In the fiercely competitive world of politics, it is not often that an opponent presents you with an Achilles heel that runs the whole way up the back of his leg.
It would be even more unusual for someone presented with such a copious target to then fail to go in hard, studs-up against it. Yet both those conditions prevail in British politics today.
The Labour party’s bizarre attitude towards immigration policy ought to render it utterly incapable of depriving the Conservatives of a parliamentary majority. And yet the Conservatives are conspiring to undermine rather than underline their own natural advantage on this crucial issue.
The Labour MP Nadia Whittome has just reminded us that her party’s approach to the subject is kryptonite for the masses, by sharing her thoughts on it on social media.
‘To stop people dying in the Channel, we must completely reimagine our immigration system. The status quo is free movement for the rich only. FM [free movement] for all would not only benefit the person moving, it would reduce exploitation by criminal gangs and employers, benefiting everyone,’ she claimed.
This statement in favour of creating a universal right for any foreign national citizen to move to the UK should be meat and drink for a competent Tory attack machine and yet the party’s new chairman, Oliver Dowden, has failed to respond to it.
And anyone who thinks that Whittome’s latest comment cannot be convincingly used to attack Labour in general – perhaps because of her status as the youngest MP, the ‘baby of the House’ rather than a key frontbencher – hasn’t been paying sufficient attention.
Because Whittome represents the authentic voice of the Labour membership on the issue. Indeed, at the 2019 Labour conference a motion was passed on immigration policy that contained even more sweeping recommendations for the relaxation of controls than Whittome came up with the other day.
The motion, which informed the party’s election manifesto later that year, pledged among other things to ‘maintain and extend free movement rights… close all detention centres… reject any immigration system based on incomes, migrants’ utility to business, and number caps/targets… ensure unconditional right to family reunion… extend equal rights to vote to all UK residents’.
In his own leadership campaign early in 2020, Keir Starmer made a pledge to ‘Defend Migrants’ Rights’ one of his ten key commitments. Labour members were invited to vote for him on the following basis: ‘Full voting rights for EU nationals. Defend free movement as we leave the EU. An immigration system based on compassion and dignity. End indefinite detention and call for the closure of centres such as Yarl’s Wood.’
It was an entirely one-sided piece of positioning, without a single word about strengthening border controls or facilitating more deportations of illegal immigrants.

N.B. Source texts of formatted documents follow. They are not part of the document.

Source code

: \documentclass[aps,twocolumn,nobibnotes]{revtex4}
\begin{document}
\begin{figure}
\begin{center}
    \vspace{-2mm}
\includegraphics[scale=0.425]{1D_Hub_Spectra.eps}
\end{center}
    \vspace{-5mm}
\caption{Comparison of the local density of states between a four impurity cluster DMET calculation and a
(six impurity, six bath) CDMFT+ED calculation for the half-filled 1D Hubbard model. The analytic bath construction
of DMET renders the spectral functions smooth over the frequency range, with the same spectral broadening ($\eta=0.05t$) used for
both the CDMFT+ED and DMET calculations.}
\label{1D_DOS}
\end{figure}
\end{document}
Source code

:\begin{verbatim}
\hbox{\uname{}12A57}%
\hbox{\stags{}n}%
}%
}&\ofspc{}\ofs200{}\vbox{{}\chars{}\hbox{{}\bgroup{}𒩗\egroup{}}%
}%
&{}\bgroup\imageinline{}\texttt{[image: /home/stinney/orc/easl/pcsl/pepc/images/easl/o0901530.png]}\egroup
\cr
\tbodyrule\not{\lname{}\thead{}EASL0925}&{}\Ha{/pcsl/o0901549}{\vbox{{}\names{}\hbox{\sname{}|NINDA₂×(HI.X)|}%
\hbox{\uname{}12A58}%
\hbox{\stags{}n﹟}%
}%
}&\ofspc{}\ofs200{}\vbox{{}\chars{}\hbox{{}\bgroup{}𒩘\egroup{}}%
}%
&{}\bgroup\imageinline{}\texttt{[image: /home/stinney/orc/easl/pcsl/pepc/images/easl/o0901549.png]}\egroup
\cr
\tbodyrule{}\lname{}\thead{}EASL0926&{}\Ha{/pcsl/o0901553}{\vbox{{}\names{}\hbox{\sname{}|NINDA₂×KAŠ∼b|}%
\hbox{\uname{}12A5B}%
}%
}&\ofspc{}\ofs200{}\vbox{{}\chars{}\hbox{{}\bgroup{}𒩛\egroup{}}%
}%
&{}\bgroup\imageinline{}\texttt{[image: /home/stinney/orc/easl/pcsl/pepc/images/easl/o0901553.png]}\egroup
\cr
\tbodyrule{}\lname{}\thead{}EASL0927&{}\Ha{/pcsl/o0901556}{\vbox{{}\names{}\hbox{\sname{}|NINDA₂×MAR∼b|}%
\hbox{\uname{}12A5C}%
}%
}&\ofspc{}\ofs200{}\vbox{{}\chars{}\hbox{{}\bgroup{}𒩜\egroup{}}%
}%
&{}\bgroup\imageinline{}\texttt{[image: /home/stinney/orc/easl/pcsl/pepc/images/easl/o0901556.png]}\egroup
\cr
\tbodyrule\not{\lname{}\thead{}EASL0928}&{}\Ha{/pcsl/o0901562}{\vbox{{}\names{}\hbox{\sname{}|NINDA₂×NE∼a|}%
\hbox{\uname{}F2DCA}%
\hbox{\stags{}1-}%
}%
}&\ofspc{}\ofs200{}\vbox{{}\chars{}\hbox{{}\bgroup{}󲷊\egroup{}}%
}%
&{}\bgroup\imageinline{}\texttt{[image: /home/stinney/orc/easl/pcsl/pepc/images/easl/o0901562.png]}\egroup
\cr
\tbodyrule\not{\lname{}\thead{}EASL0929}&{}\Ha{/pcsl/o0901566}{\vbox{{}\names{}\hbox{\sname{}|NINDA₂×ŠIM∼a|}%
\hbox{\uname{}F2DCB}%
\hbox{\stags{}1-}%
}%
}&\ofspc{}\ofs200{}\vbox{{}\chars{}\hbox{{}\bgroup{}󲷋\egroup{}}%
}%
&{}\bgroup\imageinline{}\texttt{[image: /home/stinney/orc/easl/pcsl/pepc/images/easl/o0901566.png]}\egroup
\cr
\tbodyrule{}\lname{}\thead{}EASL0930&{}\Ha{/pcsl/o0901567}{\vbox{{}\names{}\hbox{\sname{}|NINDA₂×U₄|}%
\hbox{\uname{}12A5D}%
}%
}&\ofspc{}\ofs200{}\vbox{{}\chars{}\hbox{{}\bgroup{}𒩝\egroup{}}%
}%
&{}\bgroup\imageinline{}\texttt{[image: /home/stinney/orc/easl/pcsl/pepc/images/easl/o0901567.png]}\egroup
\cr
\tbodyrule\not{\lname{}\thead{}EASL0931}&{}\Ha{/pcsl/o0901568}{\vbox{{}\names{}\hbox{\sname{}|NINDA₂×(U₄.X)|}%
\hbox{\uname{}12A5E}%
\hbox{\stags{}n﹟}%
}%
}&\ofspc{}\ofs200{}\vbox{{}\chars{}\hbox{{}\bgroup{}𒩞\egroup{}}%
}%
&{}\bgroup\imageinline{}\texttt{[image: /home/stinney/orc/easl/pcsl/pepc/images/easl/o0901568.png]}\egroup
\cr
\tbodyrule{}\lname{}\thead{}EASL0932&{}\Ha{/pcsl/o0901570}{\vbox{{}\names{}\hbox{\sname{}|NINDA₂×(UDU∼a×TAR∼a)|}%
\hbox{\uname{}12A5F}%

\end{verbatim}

And Starmer has stuck to that stance during nearly two years as leader, almost never questioning Boris Johnson about the Channel migration shambles and having his spokesmen stress the need to create more ‘safe routes’ rather than making the case for tougher controls.
When she was chairwoman of the Home Affairs Committee, the new shadow home secretary Yvette Cooper also made the conditions in which new arrivals were accommodated rather than the need for border control the basis of her concern about irregular Channel migration. She lambasted Priti Patel for housing some in Napier Barracks, which had after all been deemed good enough for Armed Forces personnel for many years.
The extent of the open goal facing the Tories is highlighted by current opinion polling showing that immigration and asylum is rated the number one political priority by people who voted Leave, a vast cohort that includes many of the Red Wall voters that Labour must win back if it is to mount a challenge for power at the next election.
This is in stark contrast to Remain voters who form the bedrock of Labour’s current support and rank it down among the dead men in seventh place.
So pretty much all the Conservatives need to do is make a good fist of immigration control and they can cement in place their winning electoral coalition of traditionalist shire Tories and working class Red Wallers.
And yet, 2021 has been a catastrophe on that front. Not only have we seen the Channel numbers increase nearly four-fold rather than the route being made ‘unviable’ as promised, but that comes on top of an unconditional offer of settlement to all holders of BNO passports in Hong Kong and a very large emergency resettlement scheme for Afghanis. Those latter two policies could perhaps have been swallowed by migration-sceptic voters had the first and most visible priority been fulfilled rather than trashed.
The cumulative effect of all this is to give Labour a free ride on what should be a disabling weakness. Ms Patel’s Immigration and Borders Bill will merely tinker at the edges of the broken asylum system. Unless or until the Prime Minister is willing to implement standard offshore processing of applicants and withdraw the UK from the 1951 Refugee Convention and other outdated international protocols – as Michael Howard pledged in the 2005 Tory manifesto – this situation will continue to prevail.
Bigger boats will bring ashore more illegal landers than ever in 2022, putting an ever-greater strain on a British welfare state funded in large part by something called ‘national insurance’ and intended as a safety net for UK citizens, not a featherbed for the world.
‘We’ve stopped telling you that Labour doesn’t care, because we don’t care either’ is not a message that will keep those Red Wall bricks solid for the blues. Yet that is what is being heard right now.